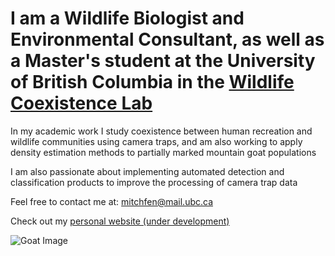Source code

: # I am a Wildlife Biologist and Environmental Consultant, as well as a Master's student at the University of British Columbia in the [Wildlife Coexistence Lab](https://wildlife.forestry.ubc.ca)

In my academic work I study coexistence between human recreation and wildlife communities using camera traps, and am also working to apply density estimation methods to partially marked mountain goat populations

I am also passionate about implementing automated detection and classification products to improve the processing of camera trap data

Feel free to contact me at: mitchfen@mail.ubc.ca

Check out my [personal website (under development)](https://mitch-fen.github.io/)

![Goat Image](https://storage.googleapis.com/wildco-images/CATH/CATH18/CATH18__2019-07-13__20-49-482.JPG)

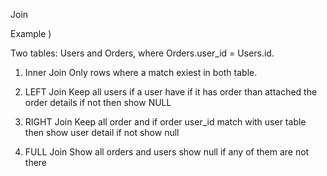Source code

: 

Join


Example )

Two tables: Users and Orders, where Orders.user_id = Users.id.
1. Inner Join 
Only rows where a match exiest in both table.

2. LEFT Join
Keep all users if a user have if it has order than attached the order details if not then show NULL


3. RIGHT Join
Keep all order and if order user_id match with user table then show user detail if not show null 


4. FULL Join
Show all orders and users show null if any of them are not there 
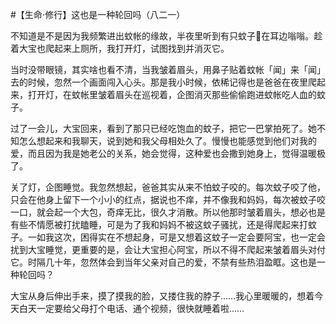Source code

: #【生命⋅修行】这也是一种轮回吗（八二一）

不知道是不是因为我频繁进出蚊帐的缘故，半夜里听到有只蚊子🦟在耳边嗡嗡。趁着大宝也爬起来上厕所，我打开灯，试图找到并消灭它。

当时没带眼镜，其实啥也看不清，当我皱着眉头，用鼻子贴着蚊帐「闻」来「闻」去的时候，忽然一个画面闯入心头。那是我小时候，依稀记得也是爸爸在夜里爬起来，打开灯，在蚊帐里皱着眉头在巡视着，企图消灭那些偷偷跑进蚊帐吃人血的蚊子。

过了一会儿，大宝回来，看到了那只已经吃饱血的蚊子，把它一巴掌拍死了。她不知怎么想起来和我聊天，说到她和我父母相处久了。慢慢也能感觉到他们对我的爱，而且因为我是她老公的关系，她会觉得，这种爱也会撒到她身上，觉得温暖极了。

关了灯，企图睡觉。我忽然想起，爸爸其实从来不怕蚊子咬的。每次蚊子咬了他，只会在他身上留下一个小小的红点，据说也不痒，并不像我和妈妈，每次被蚊子咬一口，就会起一个大包，奇痒无比，很久才消散。所以他那时皱着眉头，想必也是有些不情愿被打扰瞌睡，可是为了我和妈妈不被这蚊子骚扰，还是得爬起来打蚊子。一如我这次，困得实在不想起身，可是又想着这蚊子一定会要阿宝，也一定会扰到大宝睡觉，更重要的是，会让大宝担心阿宝，所以不得不爬起来皱着眉头对付它。时隔几十年，忽然体会到当年父亲对自己的爱，不禁有些热泪盈眶。这也是一种轮回吗？

大宝从身后伸出手来，摸了摸我的脸，又搂住我的脖子……我心里暖暖的，想着今天白天一定要给父母打个电话、通个视频，很快就睡着啦……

######

Work request
Going back to the entries above, set down exactly the lines that begin at the one with "过了一会儿，大宝回来，看到了" and end at the one with "关了灯，企图睡觉。我忽然想起", both included, and nothing else.

Response area
过了一会儿，大宝回来，看到了那只已经吃饱血的蚊子，把它一巴掌拍死了。她不知怎么想起来和我聊天，说到她和我父母相处久了。慢慢也能感觉到他们对我的爱，而且因为我是她老公的关系，她会觉得，这种爱也会撒到她身上，觉得温暖极了。

关了灯，企图睡觉。我忽然想起，爸爸其实从来不怕蚊子咬的。每次蚊子咬了他，只会在他身上留下一个小小的红点，据说也不痒，并不像我和妈妈，每次被蚊子咬一口，就会起一个大包，奇痒无比，很久才消散。所以他那时皱着眉头，想必也是有些不情愿被打扰瞌睡，可是为了我和妈妈不被这蚊子骚扰，还是得爬起来打蚊子。一如我这次，困得实在不想起身，可是又想着这蚊子一定会要阿宝，也一定会扰到大宝睡觉，更重要的是，会让大宝担心阿宝，所以不得不爬起来皱着眉头对付它。时隔几十年，忽然体会到当年父亲对自己的爱，不禁有些热泪盈眶。这也是一种轮回吗？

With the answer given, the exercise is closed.